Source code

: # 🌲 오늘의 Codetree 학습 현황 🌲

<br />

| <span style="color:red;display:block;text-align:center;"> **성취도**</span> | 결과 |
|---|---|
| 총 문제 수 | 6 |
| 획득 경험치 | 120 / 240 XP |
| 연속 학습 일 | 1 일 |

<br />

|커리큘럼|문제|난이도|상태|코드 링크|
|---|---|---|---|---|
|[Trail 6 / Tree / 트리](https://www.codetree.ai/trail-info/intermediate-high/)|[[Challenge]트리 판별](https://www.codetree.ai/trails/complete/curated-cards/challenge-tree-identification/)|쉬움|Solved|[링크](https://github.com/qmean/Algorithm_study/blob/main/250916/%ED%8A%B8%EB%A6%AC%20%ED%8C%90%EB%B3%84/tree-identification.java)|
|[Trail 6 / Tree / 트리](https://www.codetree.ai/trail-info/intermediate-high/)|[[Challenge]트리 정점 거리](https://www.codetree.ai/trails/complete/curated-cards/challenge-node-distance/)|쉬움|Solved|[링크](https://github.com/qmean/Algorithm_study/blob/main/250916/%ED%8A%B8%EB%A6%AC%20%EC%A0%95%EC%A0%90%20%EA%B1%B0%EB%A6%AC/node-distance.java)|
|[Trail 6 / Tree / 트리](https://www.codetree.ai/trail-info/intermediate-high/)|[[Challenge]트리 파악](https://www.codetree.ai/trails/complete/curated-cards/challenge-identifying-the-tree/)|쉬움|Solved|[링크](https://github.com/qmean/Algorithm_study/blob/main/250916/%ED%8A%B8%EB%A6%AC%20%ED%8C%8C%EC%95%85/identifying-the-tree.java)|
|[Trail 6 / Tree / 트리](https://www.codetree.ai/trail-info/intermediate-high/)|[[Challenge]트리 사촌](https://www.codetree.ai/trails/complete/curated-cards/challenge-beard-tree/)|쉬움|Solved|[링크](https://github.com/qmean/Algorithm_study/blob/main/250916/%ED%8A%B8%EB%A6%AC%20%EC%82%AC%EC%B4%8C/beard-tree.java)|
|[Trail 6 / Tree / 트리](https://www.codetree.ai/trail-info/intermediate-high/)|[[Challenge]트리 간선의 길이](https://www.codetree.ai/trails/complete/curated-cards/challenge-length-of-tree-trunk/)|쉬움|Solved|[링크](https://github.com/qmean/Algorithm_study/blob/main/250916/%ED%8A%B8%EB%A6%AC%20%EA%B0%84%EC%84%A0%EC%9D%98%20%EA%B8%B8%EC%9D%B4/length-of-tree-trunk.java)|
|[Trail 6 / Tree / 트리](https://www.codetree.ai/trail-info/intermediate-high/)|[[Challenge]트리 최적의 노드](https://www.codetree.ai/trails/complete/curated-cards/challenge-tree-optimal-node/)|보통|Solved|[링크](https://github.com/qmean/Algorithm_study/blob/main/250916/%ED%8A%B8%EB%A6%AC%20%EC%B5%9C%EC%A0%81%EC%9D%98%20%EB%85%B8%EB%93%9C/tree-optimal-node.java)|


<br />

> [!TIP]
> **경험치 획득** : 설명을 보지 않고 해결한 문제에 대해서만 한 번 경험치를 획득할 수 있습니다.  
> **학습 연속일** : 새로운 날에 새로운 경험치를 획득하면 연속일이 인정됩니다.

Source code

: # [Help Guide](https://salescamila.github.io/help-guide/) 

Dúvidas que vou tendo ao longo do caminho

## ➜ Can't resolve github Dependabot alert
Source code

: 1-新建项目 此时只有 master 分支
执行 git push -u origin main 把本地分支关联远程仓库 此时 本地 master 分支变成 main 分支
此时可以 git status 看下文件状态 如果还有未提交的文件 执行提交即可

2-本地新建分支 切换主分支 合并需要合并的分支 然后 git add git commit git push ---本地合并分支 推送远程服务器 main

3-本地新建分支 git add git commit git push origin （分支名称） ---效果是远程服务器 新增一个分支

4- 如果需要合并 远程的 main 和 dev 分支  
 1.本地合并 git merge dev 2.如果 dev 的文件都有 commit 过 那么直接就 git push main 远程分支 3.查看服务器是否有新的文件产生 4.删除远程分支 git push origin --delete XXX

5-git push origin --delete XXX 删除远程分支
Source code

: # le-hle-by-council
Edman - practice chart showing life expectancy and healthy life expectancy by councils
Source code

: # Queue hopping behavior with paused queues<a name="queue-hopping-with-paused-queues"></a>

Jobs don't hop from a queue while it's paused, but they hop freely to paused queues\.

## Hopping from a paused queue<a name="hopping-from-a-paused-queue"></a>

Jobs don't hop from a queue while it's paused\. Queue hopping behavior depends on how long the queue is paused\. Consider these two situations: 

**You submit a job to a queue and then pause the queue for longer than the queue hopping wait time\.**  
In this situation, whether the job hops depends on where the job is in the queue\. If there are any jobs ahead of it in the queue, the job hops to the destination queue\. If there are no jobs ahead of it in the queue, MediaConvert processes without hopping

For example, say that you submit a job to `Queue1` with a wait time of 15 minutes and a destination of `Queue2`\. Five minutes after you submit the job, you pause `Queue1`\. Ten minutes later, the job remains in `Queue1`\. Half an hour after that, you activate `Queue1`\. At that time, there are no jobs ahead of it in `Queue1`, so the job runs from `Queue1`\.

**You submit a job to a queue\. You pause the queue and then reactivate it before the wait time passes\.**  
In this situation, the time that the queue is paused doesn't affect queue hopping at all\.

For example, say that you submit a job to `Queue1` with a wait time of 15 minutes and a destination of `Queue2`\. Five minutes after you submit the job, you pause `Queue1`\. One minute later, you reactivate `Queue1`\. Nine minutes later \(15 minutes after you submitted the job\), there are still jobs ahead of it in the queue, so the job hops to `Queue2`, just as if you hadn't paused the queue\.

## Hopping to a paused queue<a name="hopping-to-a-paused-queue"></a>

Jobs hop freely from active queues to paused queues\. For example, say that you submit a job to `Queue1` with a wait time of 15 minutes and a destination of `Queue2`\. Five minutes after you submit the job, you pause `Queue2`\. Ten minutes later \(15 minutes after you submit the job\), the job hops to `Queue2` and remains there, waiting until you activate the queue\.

§ **What to work on**
When you answer, repeat every record exactly, omitting nothing.

§ **Exercise result**
Source code

: # 🌲 오늘의 Codetree 학습 현황 🌲

<br />

| <span style="color:red;display:block;text-align:center;"> **성취도**</span> | 결과 |
|---|---|
| 총 문제 수 | 6 |
| 획득 경험치 | 120 / 240 XP |
| 연속 학습 일 | 1 일 |

<br />

|커리큘럼|문제|난이도|상태|코드 링크|
|---|---|---|---|---|
|[Trail 6 / Tree / 트리](https://www.codetree.ai/trail-info/intermediate-high/)|[[Challenge]트리 판별](https://www.codetree.ai/trails/complete/curated-cards/challenge-tree-identification/)|쉬움|Solved|[링크](https://github.com/qmean/Algorithm_study/blob/main/250916/%ED%8A%B8%EB%A6%AC%20%ED%8C%90%EB%B3%84/tree-identification.java)|
|[Trail 6 / Tree / 트리](https://www.codetree.ai/trail-info/intermediate-high/)|[[Challenge]트리 정점 거리](https://www.codetree.ai/trails/complete/curated-cards/challenge-node-distance/)|쉬움|Solved|[링크](https://github.com/qmean/Algorithm_study/blob/main/250916/%ED%8A%B8%EB%A6%AC%20%EC%A0%95%EC%A0%90%20%EA%B1%B0%EB%A6%AC/node-distance.java)|
|[Trail 6 / Tree / 트리](https://www.codetree.ai/trail-info/intermediate-high/)|[[Challenge]트리 파악](https://www.codetree.ai/trails/complete/curated-cards/challenge-identifying-the-tree/)|쉬움|Solved|[링크](https://github.com/qmean/Algorithm_study/blob/main/250916/%ED%8A%B8%EB%A6%AC%20%ED%8C%8C%EC%95%85/identifying-the-tree.java)|
|[Trail 6 / Tree / 트리](https://www.codetree.ai/trail-info/intermediate-high/)|[[Challenge]트리 사촌](https://www.codetree.ai/trails/complete/curated-cards/challenge-beard-tree/)|쉬움|Solved|[링크](https://github.com/qmean/Algorithm_study/blob/main/250916/%ED%8A%B8%EB%A6%AC%20%EC%82%AC%EC%B4%8C/beard-tree.java)|
|[Trail 6 / Tree / 트리](https://www.codetree.ai/trail-info/intermediate-high/)|[[Challenge]트리 간선의 길이](https://www.codetree.ai/trails/complete/curated-cards/challenge-length-of-tree-trunk/)|쉬움|Solved|[링크](https://github.com/qmean/Algorithm_study/blob/main/250916/%ED%8A%B8%EB%A6%AC%20%EA%B0%84%EC%84%A0%EC%9D%98%20%EA%B8%B8%EC%9D%B4/length-of-tree-trunk.java)|
|[Trail 6 / Tree / 트리](https://www.codetree.ai/trail-info/intermediate-high/)|[[Challenge]트리 최적의 노드](https://www.codetree.ai/trails/complete/curated-cards/challenge-tree-optimal-node/)|보통|Solved|[링크](https://github.com/qmean/Algorithm_study/blob/main/250916/%ED%8A%B8%EB%A6%AC%20%EC%B5%9C%EC%A0%81%EC%9D%98%20%EB%85%B8%EB%93%9C/tree-optimal-node.java)|


<br />

> [!TIP]
> **경험치 획득** : 설명을 보지 않고 해결한 문제에 대해서만 한 번 경험치를 획득할 수 있습니다.  
> **학습 연속일** : 새로운 날에 새로운 경험치를 획득하면 연속일이 인정됩니다.

Source code

: # [Help Guide](https://salescamila.github.io/help-guide/) 

Dúvidas que vou tendo ao longo do caminho

## ➜ Can't resolve github Dependabot alert
Source code

: 1-新建项目 此时只有 master 分支
执行 git push -u origin main 把本地分支关联远程仓库 此时 本地 master 分支变成 main 分支
此时可以 git status 看下文件状态 如果还有未提交的文件 执行提交即可

2-本地新建分支 切换主分支 合并需要合并的分支 然后 git add git commit git push ---本地合并分支 推送远程服务器 main

3-本地新建分支 git add git commit git push origin （分支名称） ---效果是远程服务器 新增一个分支

4- 如果需要合并 远程的 main 和 dev 分支  
 1.本地合并 git merge dev 2.如果 dev 的文件都有 commit 过 那么直接就 git push main 远程分支 3.查看服务器是否有新的文件产生 4.删除远程分支 git push origin --delete XXX

5-git push origin --delete XXX 删除远程分支
Source code

: # le-hle-by-council
Edman - practice chart showing life expectancy and healthy life expectancy by councils
Source code

: # Queue hopping behavior with paused queues<a name="queue-hopping-with-paused-queues"></a>

Jobs don't hop from a queue while it's paused, but they hop freely to paused queues\.

## Hopping from a paused queue<a name="hopping-from-a-paused-queue"></a>

Jobs don't hop from a queue while it's paused\. Queue hopping behavior depends on how long the queue is paused\. Consider these two situations: 

**You submit a job to a queue and then pause the queue for longer than the queue hopping wait time\.**  
In this situation, whether the job hops depends on where the job is in the queue\. If there are any jobs ahead of it in the queue, the job hops to the destination queue\. If there are no jobs ahead of it in the queue, MediaConvert processes without hopping

For example, say that you submit a job to `Queue1` with a wait time of 15 minutes and a destination of `Queue2`\. Five minutes after you submit the job, you pause `Queue1`\. Ten minutes later, the job remains in `Queue1`\. Half an hour after that, you activate `Queue1`\. At that time, there are no jobs ahead of it in `Queue1`, so the job runs from `Queue1`\.

**You submit a job to a queue\. You pause the queue and then reactivate it before the wait time passes\.**  
In this situation, the time that the queue is paused doesn't affect queue hopping at all\.

For example, say that you submit a job to `Queue1` with a wait time of 15 minutes and a destination of `Queue2`\. Five minutes after you submit the job, you pause `Queue1`\. One minute later, you reactivate `Queue1`\. Nine minutes later \(15 minutes after you submitted the job\), there are still jobs ahead of it in the queue, so the job hops to `Queue2`, just as if you hadn't paused the queue\.

## Hopping to a paused queue<a name="hopping-to-a-paused-queue"></a>

Jobs hop freely from active queues to paused queues\. For example, say that you submit a job to `Queue1` with a wait time of 15 minutes and a destination of `Queue2`\. Five minutes after you submit the job, you pause `Queue2`\. Ten minutes later \(15 minutes after you submit the job\), the job hops to `Queue2` and remains there, waiting until you activate the queue\.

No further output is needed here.